My mothers’ mother, my grandmother, story began when my grandfather left my grandmother for “another woman”. She was left to raise six girls alone in a small, rural town. I can’t imagine the trauma that was created by in her life as a result of his action. Men just did not leave their wife and children.
So we piled in our Oldsmobile, no air conditioning, to begin our 731 mile trip to Billings, Montana.
Three people sat in the front seat, my Dad, Mom and my brother. Myself, my three sisters, and grandma sat in the back seat. Our meals were eaten out of the trunk (as our serving area) from “sandwich food” we purchased daily at local grocery stores. We ate in ditches, field approaches, or parks, never in restaurants. We slept in motels only twice on the way out to Montana. She made every day an adventure.
The best moment of the day was to have it be your turn to be in Grandma’s room for the night. Grandma would take two of us girls to share her room and the rest of the family would be in my parent’s room. This arrangement, even after being together all day in the car, created a definite bond with my grandmother. She dressed in a dress each day, washed her nylons in the sink each night, and when morning came, put her hat on for the day and off we would go. Never complaining (she was at the beginning her fight with Lou Gehrig’s disease). To me, she was a tower of strength. Unfortunately, she died two years later.
My fraternal grandmother lived closer to our home and she too lost her husband. This grandmother was also left to raise six children, after her husband, my grandfather, was killed in a work related accident.
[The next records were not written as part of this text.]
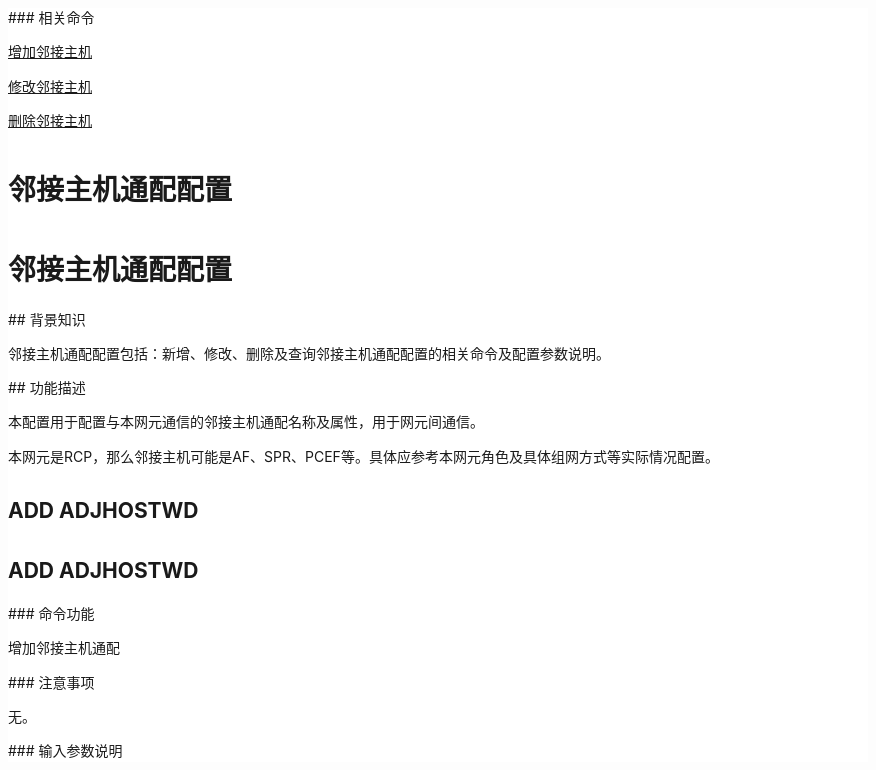 [](None)### 相关命令 




[增加邻接主机](1787004.html)





[修改邻接主机](1787005.html)





[删除邻接主机](1787006.html)





# 邻接主机通配配置 
# 邻接主机通配配置 


[](None)## 背景知识 


邻接主机通配配置包括：新增、修改、删除及查询邻接主机通配配置的相关命令及配置参数说明。 




[](None)## 功能描述 


本配置用于配置与本网元通信的邻接主机通配名称及属性，用于网元间通信。 


本网元是RCP，那么邻接主机可能是AF、SPR、PCEF等。具体应参考本网元角色及具体组网方式等实际情况配置。 




[](None)



## ADD ADJHOSTWD 
## ADD ADJHOSTWD 


[](None)### 命令功能 

增加邻接主机通配


[](None)### 注意事项 


无。 




[](None)### 输入参数说明 

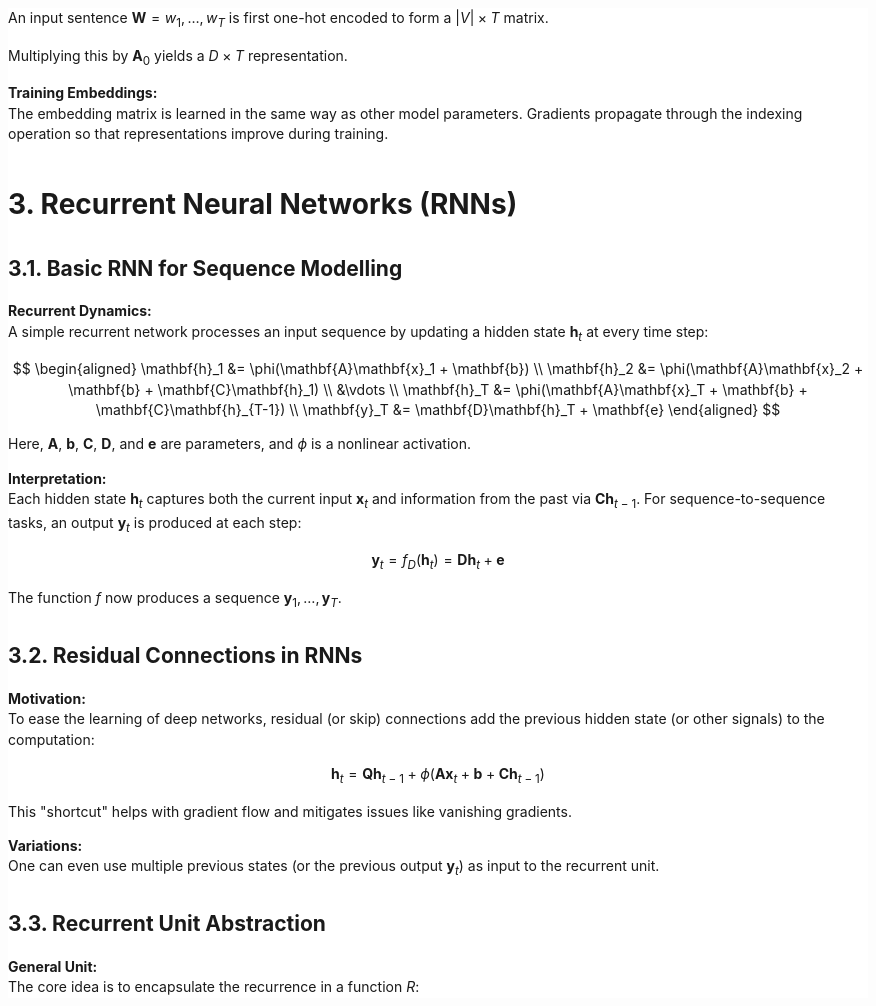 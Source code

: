 An input sentence $\mathbf{W} = w_1, \ldots, w_T$ is first one-hot encoded to form a $|V| \times T$ matrix.

Multiplying this by $\mathbf{A}_0$ yields a $D \times T$ representation.

**Training Embeddings:**  
The embedding matrix is learned in the same way as other model parameters. Gradients propagate through the indexing operation so that representations improve during training.

# 3. Recurrent Neural Networks (RNNs)
## 3.1. Basic RNN for Sequence Modelling
**Recurrent Dynamics:**  
A simple recurrent network processes an input sequence by updating a hidden state $\mathbf{h}_t$ at every time step:

$$
\begin{aligned}
\mathbf{h}_1 &= \phi(\mathbf{A}\mathbf{x}_1 + \mathbf{b}) \\
\mathbf{h}_2 &= \phi(\mathbf{A}\mathbf{x}_2 + \mathbf{b} + \mathbf{C}\mathbf{h}_1) \\
&\vdots \\
\mathbf{h}_T &= \phi(\mathbf{A}\mathbf{x}_T + \mathbf{b} + \mathbf{C}\mathbf{h}_{T-1}) \\
\mathbf{y}_T &= \mathbf{D}\mathbf{h}_T + \mathbf{e}
\end{aligned}
$$

Here, $\mathbf{A}$, $\mathbf{b}$, $\mathbf{C}$, $\mathbf{D}$, and $\mathbf{e}$ are parameters, and $\phi$ is a nonlinear activation.

**Interpretation:**  
Each hidden state $\mathbf{h}_t$ captures both the current input $\mathbf{x}_t$ and information from the past via $\mathbf{C}\mathbf{h}_{t-1}$. For sequence-to-sequence tasks, an output $\mathbf{y}_t$ is produced at each step:

$$\mathbf{y}_t = f_D(\mathbf{h}_t) = \mathbf{D}\mathbf{h}_t + \mathbf{e}$$

The function $f$ now produces a sequence $\mathbf{y}_1, \ldots, \mathbf{y}_T$.

## 3.2. Residual Connections in RNNs
**Motivation:**  
To ease the learning of deep networks, residual (or skip) connections add the previous hidden state (or other signals) to the computation:

$$\mathbf{h}_t = \mathbf{Q}\mathbf{h}_{t-1} + \phi(\mathbf{A}\mathbf{x}_t + \mathbf{b} + \mathbf{C}\mathbf{h}_{t-1})$$

This "shortcut" helps with gradient flow and mitigates issues like vanishing gradients.

**Variations:**  
One can even use multiple previous states (or the previous output $\mathbf{y}_t$) as input to the recurrent unit.

## 3.3. Recurrent Unit Abstraction
**General Unit:**  
The core idea is to encapsulate the recurrence in a function $R$:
She worked as a laundry aide/nurse’s aide in the local hospital to feed and clothe her children. She did not have a car so she walked to work each day, walked to get her groceries, walked to church, and amazingly lived until she was 91.
Both of these women have my utmost admiration. They were both thrust suddenly into single life in the early 1940’s at time when each of them could have remarried just for food and housing and allowed their children to become “free labor” for an overzealous farmer, as was so often the case. Or they could have given up the overwhelming responsibility of raising their children to someone else or sent their children to an orphanage to be cared for by the state, but they both stuck it out alone.
I give them credit for raising their children with the values, along with the religious and hard work ethic, that they lived by. Overcoming adversity and surviving without handouts from anyone, as family was not close by. This was definitely an example of living “without a net”.
Both my grandmother’s place in my coming of age is reflected quite well in the statement of Karl Knapper in his essay he states [I may be] “black and queer , but I’ve come from a long line of survivors.” “Since then, he states, “my mother has been an amazing source of strength and support of me”. These characteristics are what my grandmothers represented to me, strength, support, and resilience. They didn’t complain about the adversity that had come their way, they did what they had to do to survive. It may not be an earth moving part of your growing up at the time, but, it becomes a source of strength and support as you grow older.
Gloria Stienam riterated this statement “If I have any advice, it’s just to listen to your own unique self and make sure have support for it. This culture in general is much too much saying that we have to do what’s out there rather than what’s in here. It needs to be a balance. It isn’t that we’re more important than anybody else as an individual, but we’re not less important either.”